Information: Begin

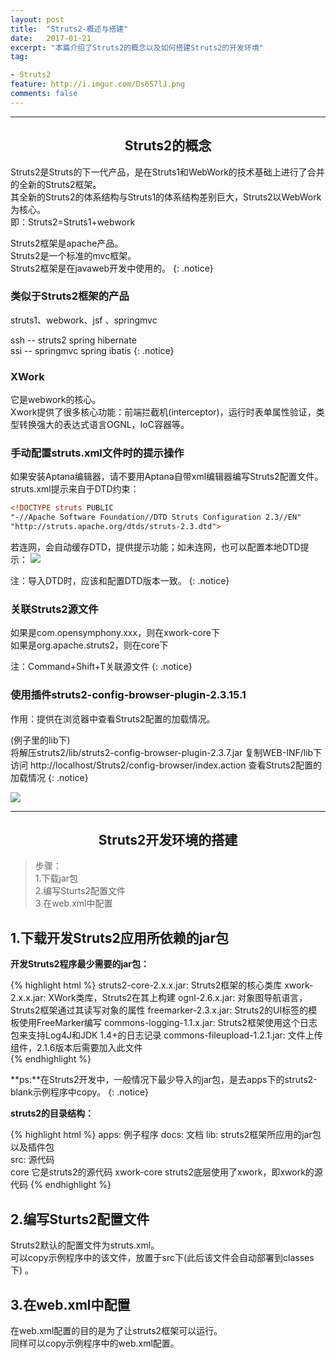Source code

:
 ```yaml
---
layout: post
title:  "Struts2-概述与搭建"
date:   2017-01-21
excerpt: "本篇介绍了Struts2的概念以及如何搭建Struts2的开发环境"
tag:

- Struts2
feature: http://i.imgur.com/Ds6S7lJ.png
comments: false
---
```


 ***

## <center>Struts2的概念</center>

Struts2是Struts的下一代产品，是在Struts1和WebWork的技术基础上进行了合并的全新的Struts2框架。  
其全新的Struts2的体系结构与Struts1的体系结构差别巨大，Struts2以WebWork为核心。  
即：Struts2=Struts1+webwork		
	
Struts2框架是apache产品。  
Struts2是一个标准的mvc框架。  
Struts2框架是在javaweb开发中使用的。
{: .notice}			
	

### 类似于Struts2框架的产品

struts1、webwork、jsf 、springmvc

ssh -- struts2 spring hibernate  
ssi -- springmvc spring ibatis
{: .notice}

### XWork

它是webwork的核心。  
Xwork提供了很多核心功能：前端拦截机(interceptor)，运行时表单属性验证，类型转换强大的表达式语言OGNL，IoC容器等。

### 手动配置struts.xml文件时的提示操作


如果安装Aptana编辑器，请不要用Aptana自带xml编辑器编写Struts2配置文件。   
struts.xml提示来自于DTD约束：  

```xml 
<!DOCTYPE struts PUBLIC
"-//Apache Software Foundation//DTD Struts Configuration 2.3//EN"
"http://struts.apache.org/dtds/struts-2.3.dtd">
```

若连网，会自动缓存DTD，提供提示功能；如未连网，也可以配置本地DTD提示： 
![](http://ww2.sinaimg.cn/large/83e1667djw1f8o5vg6liej21u60pitv8.jpg)

注：导入DTD时，应该和配置DTD版本一致。
{: .notice} 

### 关联Struts2源文件

如果是com.opensymphony.xxx，则在xwork-core下  
如果是org.apache.struts2，则在core下  

注：Command+Shift+T关联源文件
{: .notice}


### 使用插件struts2-config-browser-plugin-2.3.15.1

作用：提供在浏览器中查看Struts2配置的加载情况。   

(例子里的lib下)  
将解压struts2/lib/struts2-config-browser-plugin-2.3.7.jar 复制WEB-INF/lib下   
访问 http://localhost/Struts2/config-browser/index.action 查看Struts2配置的加载情况
{: .notice}

![](http://ww3.sinaimg.cn/large/83e1667djw1f8qe3dvm4dj21qw0i6n10.jpg)


***

## <center>Struts2开发环境的搭建</center> 

>步骤：  
>1.下载jar包  
>2.编写Sturts2配置文件  
>3.在web.xml中配置    

## 1.下载开发Struts2应用所依赖的jar包  

**开发Struts2程序最少需要的jar包：** 

{% highlight html %}
struts2-core-2.x.x.jar:    	 	Struts2框架的核心类库
xwork-2.x.x.jar:			XWork类库，Struts2在其上构建
ognl-2.6.x.jar:				对象图导航语言，Struts2框架通过其读写对象的属性
freemarker-2.3.x.jar:			Struts2的UI标签的模板使用FreeMarker编写
commons-logging-1.1.x.jar:		Struts2框架使用这个日志包来支持Log4J和JDK 1.4+的日志记录
commons-fileupload-1.2.1.jar: 		文件上传组件，2.1.6版本后需要加入此文件  
{% endhighlight %}

**ps:**在Struts2开发中，一般情况下最少导入的jar包，是去apps下的struts2-blank示例程序中copy。
{: .notice}
  

**struts2的目录结构：**  

{% highlight html %}
apps: 例子程序
docs: 文档
lib:  struts2框架所应用的jar包以及插件包				
src:  源代码  
     core  	  它是struts2的源代码
     xwork-core  struts2底层使用了xwork，即xwork的源代码
{% endhighlight %}


## 2.编写Sturts2配置文件  

Struts2默认的配置文件为struts.xml。  
可以copy示例程序中的该文件，放置于src下(此后该文件会自动部署到classes下) 。  


## 3.在web.xml中配置  
 
在web.xml配置的目的是为了让struts2框架可以运行。  
同样可以copy示例程序中的web.xml配置。
  
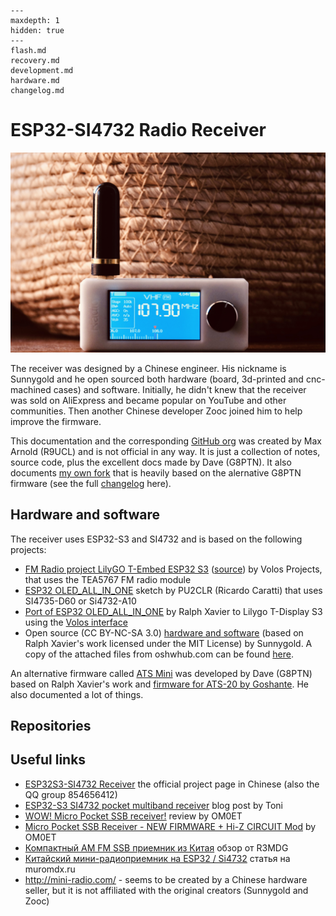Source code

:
 ```{toctree}
---
maxdepth: 1
hidden: true
---
flash.md
recovery.md
development.md
hardware.md
changelog.md
```

# ESP32-SI4732 Radio Receiver

![](_static/esp32-si4732-ui-theme.jpg)

The receiver was designed by a Chinese engineer. His nickname is Sunnygold and he open sourced both hardware (board, 3d-printed and cnc-machined cases) and software. Initially, he didn't knew that the receiver was sold on AliExpress and became popular on YouTube and other communities. Then another Chinese developer Zooc joined him to help improve the firmware.

This documentation and the corresponding [GitHub org](https://github.com/esp32-si4732) was created by Max Arnold (R9UCL) and is not official in any way. It is just a collection of notes, source code, plus the excellent docs made by Dave (G8PTN). It also documents [my own fork](https://github.com/esp32-si4732/ats-mini) that is heavily based on the alernative G8PTN firmware (see the full [changelog](changelog.md) here).

## Hardware and software

The receiver uses ESP32-S3 and SI4732 and is based on the following projects:

* [FM Radio project LilyGO T-Embed ESP32 S3](https://www.youtube.com/watch?v=bg2Ysrh85Ek) ([source](https://github.com/VolosR/TEmbedFMRadio)) by Volos Projects, that uses the TEA5767 FM radio module
* [ESP32 OLED_ALL_IN_ONE](https://github.com/pu2clr/SI4735/tree/master/examples/SI47XX_06_ESP32/OLED_ALL_IN_ONE) sketch by PU2CLR (Ricardo Caratti) that uses SI4735-D60 or Si4732-A10
* [Port of ESP32 OLED_ALL_IN_ONE](https://github.com/ralphxavier/SI4735/tree/master/Lilygo_T-Display_S3/ALL_IN_ONE_T-Display_S3) by Ralph Xavier to Lilygo T-Display S3 using the [Volos interface](https://github.com/VolosR/TEmbedFMRadio)
* Open source (CC BY-NC-SA 3.0) [hardware and software](https://oshwhub.com/sunnygold/esp32s3-si4732-shou-yin-ji) (based on Ralph Xavier's work licensed under the MIT License) by Sunnygold. A copy of the attached files from oshwhub.com can be found [here](https://github.com/esp32-si4732/esp32-si4732-oshwhub).

An alternative firmware called [ATS Mini](https://github.com/G8PTN/ATS_MINI/) was developed by Dave (G8PTN) based on Ralph Xavier's work and [firmware for ATS-20 by Goshante](https://github.com/goshante/ats20_ats_ex/). He also documented a lot of things.

## Repositories

## Useful links

* [ESP32S3-SI4732 Receiver](https://oshwhub.com/sunnygold/esp32s3-si4732-shou-yin-ji) the official project page in Chinese (also the QQ group 854656412)
* [ESP32-S3 SI4732 pocket multiband receiver](https://xtronic.org/circuit/rf/radio-receiver/esp32-s3-si4732-pocket-multiband-receiver/) blog post by Toni
* [WOW! Micro Pocket SSB receiver!](https://www.youtube.com/watch?v=yCB4Oam5dwI) review by OM0ET
* [Micro Pocket SSB Receiver - NEW FIRMWARE + Hi-Z CIRCUIT Mod](https://www.youtube.com/watch?v=BzrOE9BFpyU) by OM0ET
* [Компактный AM FM SSB приемник из Китая](https://rutube.ru/video/5f95fa89786735d1da0cea30a2101649/) обзор от R3MDG
* [Китайский мини-радиоприемник на ESP32 / Si4732](https://muromdx.ru/articles/radio-receivers/kitajskij-mini-radiopriemnik-na-esp32-si4732) статья на muromdx.ru
* <http://mini-radio.com/> - seems to be created by a Chinese hardware seller, but it is not affiliated with the original creators (Sunnygold and Zooc)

Information: End

• Work order
Leave out the pictures and retype the rest of the entries exactly.

• Solution for this exercise
Source code

:
 ```yaml
---
layout: post
title:  "Struts2-概述与搭建"
date:   2017-01-21
excerpt: "本篇介绍了Struts2的概念以及如何搭建Struts2的开发环境"
tag:

- Struts2
feature: http://i.imgur.com/Ds6S7lJ.png
comments: false
---
```


 ***

## <center>Struts2的概念</center>

Struts2是Struts的下一代产品，是在Struts1和WebWork的技术基础上进行了合并的全新的Struts2框架。  
其全新的Struts2的体系结构与Struts1的体系结构差别巨大，Struts2以WebWork为核心。  
即：Struts2=Struts1+webwork		
	
Struts2框架是apache产品。  
Struts2是一个标准的mvc框架。  
Struts2框架是在javaweb开发中使用的。
{: .notice}			
	

### 类似于Struts2框架的产品

struts1、webwork、jsf 、springmvc

ssh -- struts2 spring hibernate  
ssi -- springmvc spring ibatis
{: .notice}

### XWork

它是webwork的核心。  
Xwork提供了很多核心功能：前端拦截机(interceptor)，运行时表单属性验证，类型转换强大的表达式语言OGNL，IoC容器等。

### 手动配置struts.xml文件时的提示操作


如果安装Aptana编辑器，请不要用Aptana自带xml编辑器编写Struts2配置文件。   
struts.xml提示来自于DTD约束：  

```xml 
<!DOCTYPE struts PUBLIC
"-//Apache Software Foundation//DTD Struts Configuration 2.3//EN"
"http://struts.apache.org/dtds/struts-2.3.dtd">
```

若连网，会自动缓存DTD，提供提示功能；如未连网，也可以配置本地DTD提示： 
![](http://ww2.sinaimg.cn/large/83e1667djw1f8o5vg6liej21u60pitv8.jpg)

注：导入DTD时，应该和配置DTD版本一致。
{: .notice} 

### 关联Struts2源文件

如果是com.opensymphony.xxx，则在xwork-core下  
如果是org.apache.struts2，则在core下  

注：Command+Shift+T关联源文件
{: .notice}


### 使用插件struts2-config-browser-plugin-2.3.15.1

作用：提供在浏览器中查看Struts2配置的加载情况。   

(例子里的lib下)  
将解压struts2/lib/struts2-config-browser-plugin-2.3.7.jar 复制WEB-INF/lib下   
访问 http://localhost/Struts2/config-browser/index.action 查看Struts2配置的加载情况
{: .notice}

![](http://ww3.sinaimg.cn/large/83e1667djw1f8qe3dvm4dj21qw0i6n10.jpg)


***

## <center>Struts2开发环境的搭建</center> 

>步骤：  
>1.下载jar包  
>2.编写Sturts2配置文件  
>3.在web.xml中配置    

## 1.下载开发Struts2应用所依赖的jar包  

**开发Struts2程序最少需要的jar包：** 

{% highlight html %}
struts2-core-2.x.x.jar:    	 	Struts2框架的核心类库
xwork-2.x.x.jar:			XWork类库，Struts2在其上构建
ognl-2.6.x.jar:				对象图导航语言，Struts2框架通过其读写对象的属性
freemarker-2.3.x.jar:			Struts2的UI标签的模板使用FreeMarker编写
commons-logging-1.1.x.jar:		Struts2框架使用这个日志包来支持Log4J和JDK 1.4+的日志记录
commons-fileupload-1.2.1.jar: 		文件上传组件，2.1.6版本后需要加入此文件  
{% endhighlight %}

**ps:**在Struts2开发中，一般情况下最少导入的jar包，是去apps下的struts2-blank示例程序中copy。
{: .notice}
  

**struts2的目录结构：**  

{% highlight html %}
apps: 例子程序
docs: 文档
lib:  struts2框架所应用的jar包以及插件包				
src:  源代码  
     core  	  它是struts2的源代码
     xwork-core  struts2底层使用了xwork，即xwork的源代码
{% endhighlight %}


## 2.编写Sturts2配置文件  

Struts2默认的配置文件为struts.xml。  
可以copy示例程序中的该文件，放置于src下(此后该文件会自动部署到classes下) 。  


## 3.在web.xml中配置  
 
在web.xml配置的目的是为了让struts2框架可以运行。  
同样可以copy示例程序中的web.xml配置。
  
Source code

:
 ```{toctree}
---
maxdepth: 1
hidden: true
---
flash.md
recovery.md
development.md
hardware.md
changelog.md
```

# ESP32-SI4732 Radio Receiver

![](_static/esp32-si4732-ui-theme.jpg)

The receiver was designed by a Chinese engineer. His nickname is Sunnygold and he open sourced both hardware (board, 3d-printed and cnc-machined cases) and software. Initially, he didn't knew that the receiver was sold on AliExpress and became popular on YouTube and other communities. Then another Chinese developer Zooc joined him to help improve the firmware.

This documentation and the corresponding [GitHub org](https://github.com/esp32-si4732) was created by Max Arnold (R9UCL) and is not official in any way. It is just a collection of notes, source code, plus the excellent docs made by Dave (G8PTN). It also documents [my own fork](https://github.com/esp32-si4732/ats-mini) that is heavily based on the alernative G8PTN firmware (see the full [changelog](changelog.md) here).

## Hardware and software

The receiver uses ESP32-S3 and SI4732 and is based on the following projects:

* [FM Radio project LilyGO T-Embed ESP32 S3](https://www.youtube.com/watch?v=bg2Ysrh85Ek) ([source](https://github.com/VolosR/TEmbedFMRadio)) by Volos Projects, that uses the TEA5767 FM radio module
* [ESP32 OLED_ALL_IN_ONE](https://github.com/pu2clr/SI4735/tree/master/examples/SI47XX_06_ESP32/OLED_ALL_IN_ONE) sketch by PU2CLR (Ricardo Caratti) that uses SI4735-D60 or Si4732-A10
* [Port of ESP32 OLED_ALL_IN_ONE](https://github.com/ralphxavier/SI4735/tree/master/Lilygo_T-Display_S3/ALL_IN_ONE_T-Display_S3) by Ralph Xavier to Lilygo T-Display S3 using the [Volos interface](https://github.com/VolosR/TEmbedFMRadio)
* Open source (CC BY-NC-SA 3.0) [hardware and software](https://oshwhub.com/sunnygold/esp32s3-si4732-shou-yin-ji) (based on Ralph Xavier's work licensed under the MIT License) by Sunnygold. A copy of the attached files from oshwhub.com can be found [here](https://github.com/esp32-si4732/esp32-si4732-oshwhub).

An alternative firmware called [ATS Mini](https://github.com/G8PTN/ATS_MINI/) was developed by Dave (G8PTN) based on Ralph Xavier's work and [firmware for ATS-20 by Goshante](https://github.com/goshante/ats20_ats_ex/). He also documented a lot of things.

## Repositories

## Useful links

* [ESP32S3-SI4732 Receiver](https://oshwhub.com/sunnygold/esp32s3-si4732-shou-yin-ji) the official project page in Chinese (also the QQ group 854656412)
* [ESP32-S3 SI4732 pocket multiband receiver](https://xtronic.org/circuit/rf/radio-receiver/esp32-s3-si4732-pocket-multiband-receiver/) blog post by Toni
* [WOW! Micro Pocket SSB receiver!](https://www.youtube.com/watch?v=yCB4Oam5dwI) review by OM0ET
* [Micro Pocket SSB Receiver - NEW FIRMWARE + Hi-Z CIRCUIT Mod](https://www.youtube.com/watch?v=BzrOE9BFpyU) by OM0ET
* [Компактный AM FM SSB приемник из Китая](https://rutube.ru/video/5f95fa89786735d1da0cea30a2101649/) обзор от R3MDG
* [Китайский мини-радиоприемник на ESP32 / Si4732](https://muromdx.ru/articles/radio-receivers/kitajskij-mini-radiopriemnik-na-esp32-si4732) статья на muromdx.ru
* <http://mini-radio.com/> - seems to be created by a Chinese hardware seller, but it is not affiliated with the original creators (Sunnygold and Zooc)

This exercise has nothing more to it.